Rishi Sunak discusses his "five pledges" in a PM Connect event.
Picture by Simon Walker / No 10 Downing Street

Sunak pledge tracker. Is the PM delivering on his ‘priorities’?

After a difficult first few months as prime minister, Rishi Sunak undertook in January last year to define his time in Downing Street in the clearest possible terms with “five pledges”.

He called on the doubting public to “trust” him as he rolled out five shiny new pre-election pledges: place your faith in me and inflation would “halve”, he said, the economy would “grow”, debt would “fall”, NHS waiting lists would “shorten” and the small boats would “stop”

Ask the PM what he’s up to on a day-to-day basis, and he responds that his government is focussed on delivering his core missions. Ask the PM to expound his inner-most ideals, he returns to his New Year’s resolutions. Were you to ask Sunak for his choice of lunch, he’d explain how his chosen snack was boosting the local economy. Presumably, when he turns in for the night in No 10, the PM counts small boat crossings, not sheep. 

In this way, Sunak explained how his five pledges would “deliver peace of mind — five foundations, on which to build a better future for our children and grandchildren.”

The PM has since insisted he is “straining every sinew” to make it happen.
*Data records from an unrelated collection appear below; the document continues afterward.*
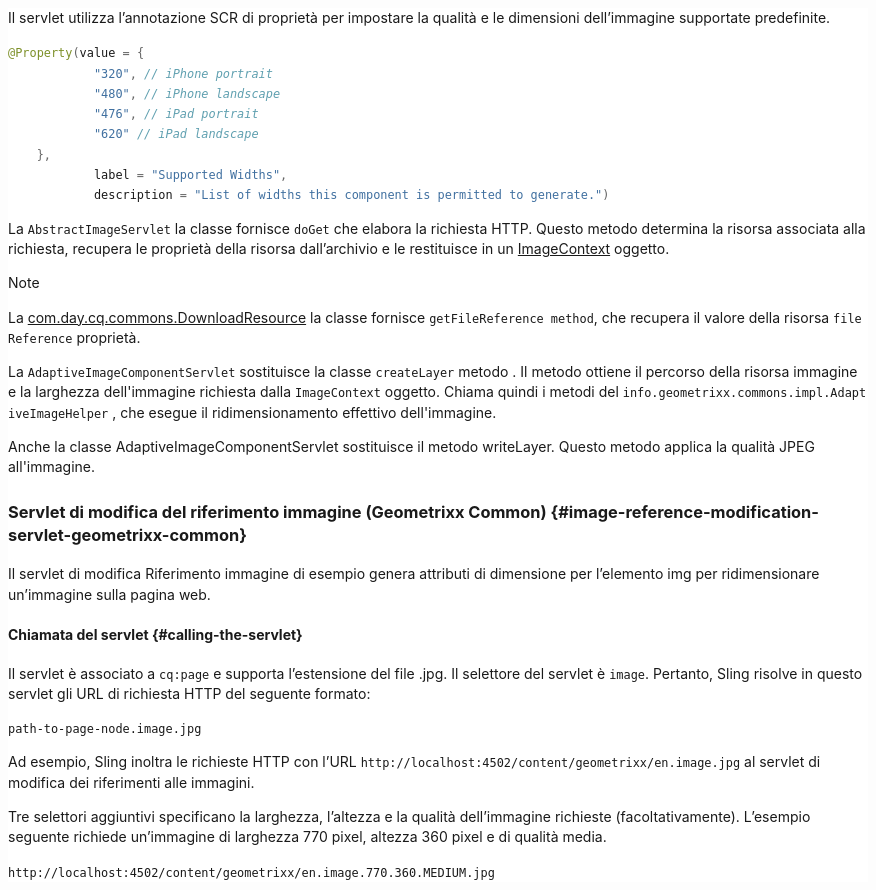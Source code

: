Il servlet utilizza l’annotazione SCR di proprietà per impostare la qualità e le dimensioni dell’immagine supportate predefinite.

```java
@Property(value = {
            "320", // iPhone portrait
            "480", // iPhone landscape
            "476", // iPad portrait
            "620" // iPad landscape
    },
            label = "Supported Widths",
            description = "List of widths this component is permitted to generate.")
```

La `AbstractImageServlet` la classe fornisce `doGet` che elabora la richiesta HTTP. Questo metodo determina la risorsa associata alla richiesta, recupera le proprietà della risorsa dall’archivio e le restituisce in un [ImageContext](https://helpx.adobe.com/experience-manager/6-4/sites/developing/using/reference-materials/javadoc/com/day/cq/wcm/commons/AbstractImageServlet.ImageContext.html) oggetto.

>[!NOTE]
>
>La [com.day.cq.commons.DownloadResource](https://helpx.adobe.com/experience-manager/6-4/sites/developing/using/reference-materials/javadoc/com/day/cq/commons/DownloadResource.html) la classe fornisce `getFileReference method`, che recupera il valore della risorsa `fileReference` proprietà.

La `AdaptiveImageComponentServlet` sostituisce la classe `createLayer` metodo . Il metodo ottiene il percorso della risorsa immagine e la larghezza dell&#39;immagine richiesta dalla `ImageContext` oggetto. Chiama quindi i metodi del `info.geometrixx.commons.impl.AdaptiveImageHelper` , che esegue il ridimensionamento effettivo dell&#39;immagine.

Anche la classe AdaptiveImageComponentServlet sostituisce il metodo writeLayer. Questo metodo applica la qualità JPEG all&#39;immagine.

### Servlet di modifica del riferimento immagine (Geometrixx Common) {#image-reference-modification-servlet-geometrixx-common}

Il servlet di modifica Riferimento immagine di esempio genera attributi di dimensione per l’elemento img per ridimensionare un’immagine sulla pagina web.

#### Chiamata del servlet {#calling-the-servlet}

Il servlet è associato a `cq:page` e supporta l’estensione del file .jpg. Il selettore del servlet è `image`. Pertanto, Sling risolve in questo servlet gli URL di richiesta HTTP del seguente formato:

`path-to-page-node.image.jpg`

Ad esempio, Sling inoltra le richieste HTTP con l’URL `http://localhost:4502/content/geometrixx/en.image.jpg` al servlet di modifica dei riferimenti alle immagini.

Tre selettori aggiuntivi specificano la larghezza, l’altezza e la qualità dell’immagine richieste (facoltativamente). L’esempio seguente richiede un’immagine di larghezza 770 pixel, altezza 360 pixel e di qualità media.

`http://localhost:4502/content/geometrixx/en.image.770.360.MEDIUM.jpg`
So, prime minister, how is it going?

(Page last updated on 22 April 2024).

PRIORITY ONE: Halving inflation

January 2023 speech: “We will halve inflation this year to ease the cost of living and give people financial security.”


UK inflation for February was at 3.4 per cent, down from 4 per cent, official figures show.

It is a larger fall than expected after economists forecast the Office for National Statistics (ONS) figure to stand at 3.5 per cent in February. 

It is also the lowest reading since September 2021, when inflation stood at 3.1 per cent.

Announcing the new figure, the ONS said: “The largest downward contributions to the monthly change… came from food, and restaurants and cafes, while the largest upward contributions came from housing and household services, and motor fuels”.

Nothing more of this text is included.